Sagar, MP, Apr 6: A special court sentenced four persons to life imprisonment while acquitting 13 in the Patna Tamoli 'sati' incident, which occurred on August 6, 2002 in Panna district.

Special court Judge A K Mishra yesterday convicted the victim 62-year-old Kuttu Bai's two sons Ashok Kumar (45) and Raj Kumar (35) besides brothers Jai Narayan (34) and Deep Narayan (33) who stopped police personnel from preventing 'sati'. They were slapped fines of Rs 500 each and in default they would serve an extra three months in jail.

The judge provided benefit of doubt to 13 others.

According to prosecution, Kuttu Bai -- of Patna Tamoli village -- leaped into the pyre of her husband who had a natural death. The victim's relatives assaulted and prevented police personnel from removing the woman from the pyre.

Following a public outcry, as 'sati' is rare in Madhya Pradesh, the then chief minister Digvijay Singh's Congress government imposed an ''economic embargo'' for two years on the village for not preventing sati.
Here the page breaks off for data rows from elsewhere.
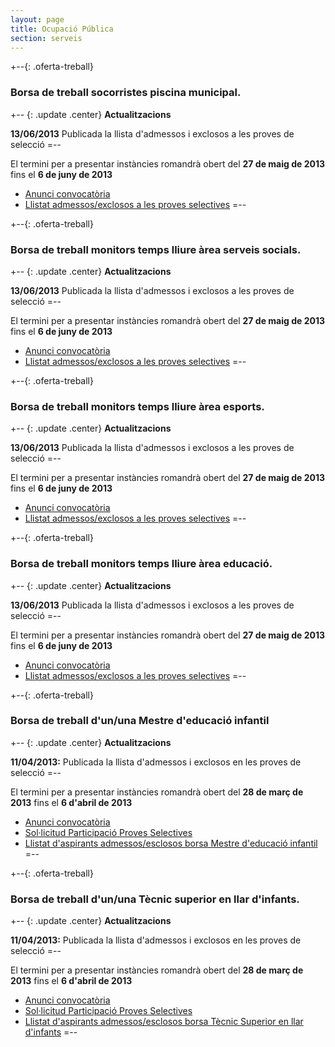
 ```yaml
---
layout: page
title: Ocupació Pública
section: serveis
---
```


+--{: .oferta-treball}

### Borsa de treball socorristes piscina municipal.

+-- {: .update .center}
**Actualitzacions**

**13/06/2013** Publicada la llista d'admessos i exclosos a les proves de selecció
=--

El termini per a presentar instàncies romandrà obert del **27 de maig de 2013** fins el **6 de juny de 2013**

* [Anunci convocatòria](/pdf/personal/20130527-borsatreball-socorrista-piscina-municipal/anunci-convocatoria.pdf)
* [Llistat admessos/exclosos a les proves selectives](/pdf/personal/20130527-borsatreball-socorrista-piscina-municipal/anunci-llistat-admessos-exclosos.pdf)
=--

+--{: .oferta-treball}

### Borsa de treball monitors temps lliure àrea serveis socials.

+-- {: .update .center}
**Actualitzacions**

**13/06/2013** Publicada la llista d'admessos i exclosos a les proves de selecció
=--

El termini per a presentar instàncies romandrà obert del **27 de maig de 2013** fins el **6 de juny de 2013**

* [Anunci convocatòria](/pdf/personal/20130527-borsatreball-monitor-temps-lliure-area-serveis-socials/anunci-convocatoria.pdf)
* [Llistat admessos/exclosos a les proves selectives](/pdf/personal/20130527-borsatreball-monitor-temps-lliure-area-serveis-socials/anunci-llistat-admessos-exclosos.pdf)
=--

+--{: .oferta-treball}

### Borsa de treball monitors temps lliure àrea esports.

+-- {: .update .center}
**Actualitzacions**

**13/06/2013** Publicada la llista d'admessos i exclosos a les proves de selecció
=--

El termini per a presentar instàncies romandrà obert del **27 de maig de 2013** fins el **6 de juny de 2013**

* [Anunci convocatòria](/pdf/personal/20130527-borsatreball-monitor-temps-lliure-area-esports/anunci-convocatoria.pdf)
* [Llistat admessos/exclosos a les proves selectives](/pdf/personal/20130527-borsatreball-monitor-temps-lliure-area-esports/anunci-llistat-admessos-exclosos.pdf)
=--

+--{: .oferta-treball}

### Borsa de treball monitors temps lliure àrea educació.

+-- {: .update .center}
**Actualitzacions**

**13/06/2013** Publicada la llista d'admessos i exclosos a les proves de selecció
=--

El termini per a presentar instàncies romandrà obert del **27 de maig de 2013** fins el **6 de juny de 2013**

* [Anunci convocatòria](/pdf/personal/20130527-borsatreball-monitor-temps-lliure-area-educacio/anunci-convocatoria.pdf)
* [Llistat admessos/exclosos a les proves selectives](/pdf/personal/20130527-borsatreball-monitor-temps-lliure-area-educacio/anunci-llistat-admessos-exclosos.pdf)
=--

+--{: .oferta-treball}

### Borsa de treball d'un/una Mestre d'educació infantil

+-- {: .update .center}
**Actualitzacions**

**11/04/2013:** Publicada la llista d'admessos i exclosos en les proves de selecció
=--

El termini per a presentar instàncies romandrà obert del **28 de març de 2013** fins el **6 d'abril de 2013**

* [Anunci convocatòria](/pdf/personal/20130328_borsatreball_mestre_infantil/anunci_convocatoria.pdf)
* [Sol·licitud Participació Proves Selectives](/pdf/personal/INSTANCIA_BORSES_TREBALL.pdf.pdf)
* [Llistat d'aspirants admessos/esclosos borsa Mestre d'educació infantil](/pdf/personal/20130328_borsatreball_mestre_infantil/anunci_llista.pdf)
=--

+--{: .oferta-treball}
### Borsa de treball d'un/una Tècnic superior en llar d'infants.

+-- {: .update .center}
**Actualitzacions**

**11/04/2013:** Publicada la llista d'admessos i exclosos en les proves de selecció
=--

El termini per a presentar instàncies romandrà obert del **28 de març de 2013** fins el **6 d'abril de 2013**

* [Anunci convocatòria](/pdf/personal/20130328_borsatreball_tecnic_llar_infants/anunci_convocatoria.pdf)
* [Sol·licitud Participació Proves Selectives](/pdf/personal/INSTANCIA_BORSES_TREBALL.pdf.pdf)
* [Llistat d'aspirants admessos/esclosos borsa Tècnic Superior en llar d'infants](/pdf/personal/20130328_borsatreball_tecnic_llar_infants/anunci_llista.pdf)
=--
The National Commission for Women had taken suo motu cognisance of the episode and constituted an inquiry committee led by the then NCW chairperson Poornima Advani.

As per the NCW, two police personnel ''failed'' in their attempt to pull her out of her husband's funeral pyre. This incidence was the third of its kind in that village and the inquiry committee observed a structure, in the cremation ground, constructed in memory of a 'sati' that took place about five decades back.

''The family of the deceased was aware of her intention of committing 'sati' as she had already told them a few days before as she realised that her husband would die soon. The superstitious villagers were silent spectators and did not try to stop her,'' a NCW report said.

''Instead, they gathered in the cremation ground with coconut, camphor and other offerings. The local public representatives also did not reach the site of incidence except for informing the police station concerned. Hence, they are accountable for such atrocities taking place in their area. Though the police reached the spot, but their numbers were not adequate,'' it added.

The government halted financial assistance to the panchayat for several schemes such as the Indira Awas Yojana.

Patna Tamoli was among the prosperous villages of Bundelkhand region with more than half of its families engaged in betel cultivation.

After the embargo, power supply became meagre and erratic. About 200 dalit families in the village, dominated by the Chaurasia community, were in penury due to unemployment.

A police post was set up at the sati site to prevent glorification.